Statistical Analysis
Since the treatment effects of Cerebrolysin in aneurysmal SAH are unknown, to determine the sample size for this pilot study, trials focused on ischemic stroke were used as a reference. The largest phase III trial for Cerebrolysin in ischemic stroke determined that a sample size of 990 subjects, with an α-level of 0.025 (one-sided) and 90% power, was required to detect treatment superiority over standard care alone for functional performance at three months.[27] By adopting a Bayesian decision-theoretic approach, it was proposed that phase II trials should have a sample size approximately 0.03 times that of a subsequent phase III study, which in this case would be 30 (= 990 × 0.03) subjects in total.[44] However, it was ultimately decided to increase the sample size to 50 subjects since Sim et al advocated that this number was the absolute minimum required to decide on whether to proceed with a main RCT with a 5% two-tailed α-level and 80% power.[45] All analyses were performed on a modified intention-to-treat basis where the last available observed outcome measure was carried forward to handle missing data.

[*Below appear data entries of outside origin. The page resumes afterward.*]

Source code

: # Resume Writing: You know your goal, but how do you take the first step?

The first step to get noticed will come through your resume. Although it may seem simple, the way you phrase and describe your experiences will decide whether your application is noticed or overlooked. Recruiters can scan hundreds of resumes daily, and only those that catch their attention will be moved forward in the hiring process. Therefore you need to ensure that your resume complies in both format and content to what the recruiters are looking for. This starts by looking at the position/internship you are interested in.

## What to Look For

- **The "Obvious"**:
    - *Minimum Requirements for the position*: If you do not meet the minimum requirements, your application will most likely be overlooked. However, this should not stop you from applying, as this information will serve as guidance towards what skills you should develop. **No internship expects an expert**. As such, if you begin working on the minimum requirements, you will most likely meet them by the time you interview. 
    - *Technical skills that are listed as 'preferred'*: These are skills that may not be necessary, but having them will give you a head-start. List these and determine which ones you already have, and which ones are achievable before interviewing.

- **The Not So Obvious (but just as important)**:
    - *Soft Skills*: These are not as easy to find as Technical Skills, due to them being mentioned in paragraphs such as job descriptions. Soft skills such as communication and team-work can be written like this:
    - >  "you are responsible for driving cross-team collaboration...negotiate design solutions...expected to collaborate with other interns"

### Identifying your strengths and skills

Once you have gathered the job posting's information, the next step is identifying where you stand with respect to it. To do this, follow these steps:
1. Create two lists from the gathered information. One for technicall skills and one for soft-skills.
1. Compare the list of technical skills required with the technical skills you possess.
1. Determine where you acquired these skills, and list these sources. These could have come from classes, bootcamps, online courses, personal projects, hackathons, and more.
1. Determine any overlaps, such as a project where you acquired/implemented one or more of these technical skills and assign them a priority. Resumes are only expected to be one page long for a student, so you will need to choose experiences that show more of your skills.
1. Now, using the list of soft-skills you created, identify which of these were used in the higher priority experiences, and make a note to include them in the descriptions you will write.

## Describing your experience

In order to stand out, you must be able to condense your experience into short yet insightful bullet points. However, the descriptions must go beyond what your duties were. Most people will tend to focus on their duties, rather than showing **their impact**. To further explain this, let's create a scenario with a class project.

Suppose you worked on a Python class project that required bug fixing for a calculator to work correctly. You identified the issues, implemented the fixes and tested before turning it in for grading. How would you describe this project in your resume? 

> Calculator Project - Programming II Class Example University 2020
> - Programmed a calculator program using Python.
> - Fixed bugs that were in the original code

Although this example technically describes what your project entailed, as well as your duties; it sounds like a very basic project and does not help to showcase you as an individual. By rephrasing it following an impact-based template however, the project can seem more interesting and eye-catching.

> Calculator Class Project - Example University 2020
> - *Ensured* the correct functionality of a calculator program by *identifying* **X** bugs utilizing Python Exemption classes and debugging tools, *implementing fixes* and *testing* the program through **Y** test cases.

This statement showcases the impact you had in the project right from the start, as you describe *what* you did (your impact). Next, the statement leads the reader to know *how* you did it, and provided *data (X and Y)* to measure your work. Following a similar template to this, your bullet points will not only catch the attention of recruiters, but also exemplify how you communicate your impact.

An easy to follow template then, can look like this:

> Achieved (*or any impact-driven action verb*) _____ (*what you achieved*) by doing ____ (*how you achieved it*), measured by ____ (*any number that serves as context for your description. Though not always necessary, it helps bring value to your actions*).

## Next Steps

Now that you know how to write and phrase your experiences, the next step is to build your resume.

Prespecified subgroup analyses were performed for age (≥ 65 or < 65 years), pre-existing hypertension, modified WFNS grade (good grade: I, i.e. an admitting GCS of 15 or II, i.e. GCS of 14 versus poor grade: III, i.e. GCS 13; IV, i.e. GCS 7–12 or V, i.e. GCS 3–6), modified Fisher grading (I, II or III, IV), aneurysm location (anterior or posterior circulation) and treatment modality (endovascular therapy or clipping). The reporting of this study was in accordance with the recommendations outlined in the Consolidated Standards of Reporting Trials (CONSORT) statement.[46] Statistical tests included logistic regression, the chi-squared test, independent t-test and the Wilcoxin Mann-Whitney U-test. An α-level of 0.05 was used to define statistical significance. Tests were performed by either using Statistical Package for the Social Sciences software version 20.0 (SPSS Inc., Chicago, Illinois, USA) or R version 3.3.2 (R Foundation for Statistical Computing, Vienna, Austria).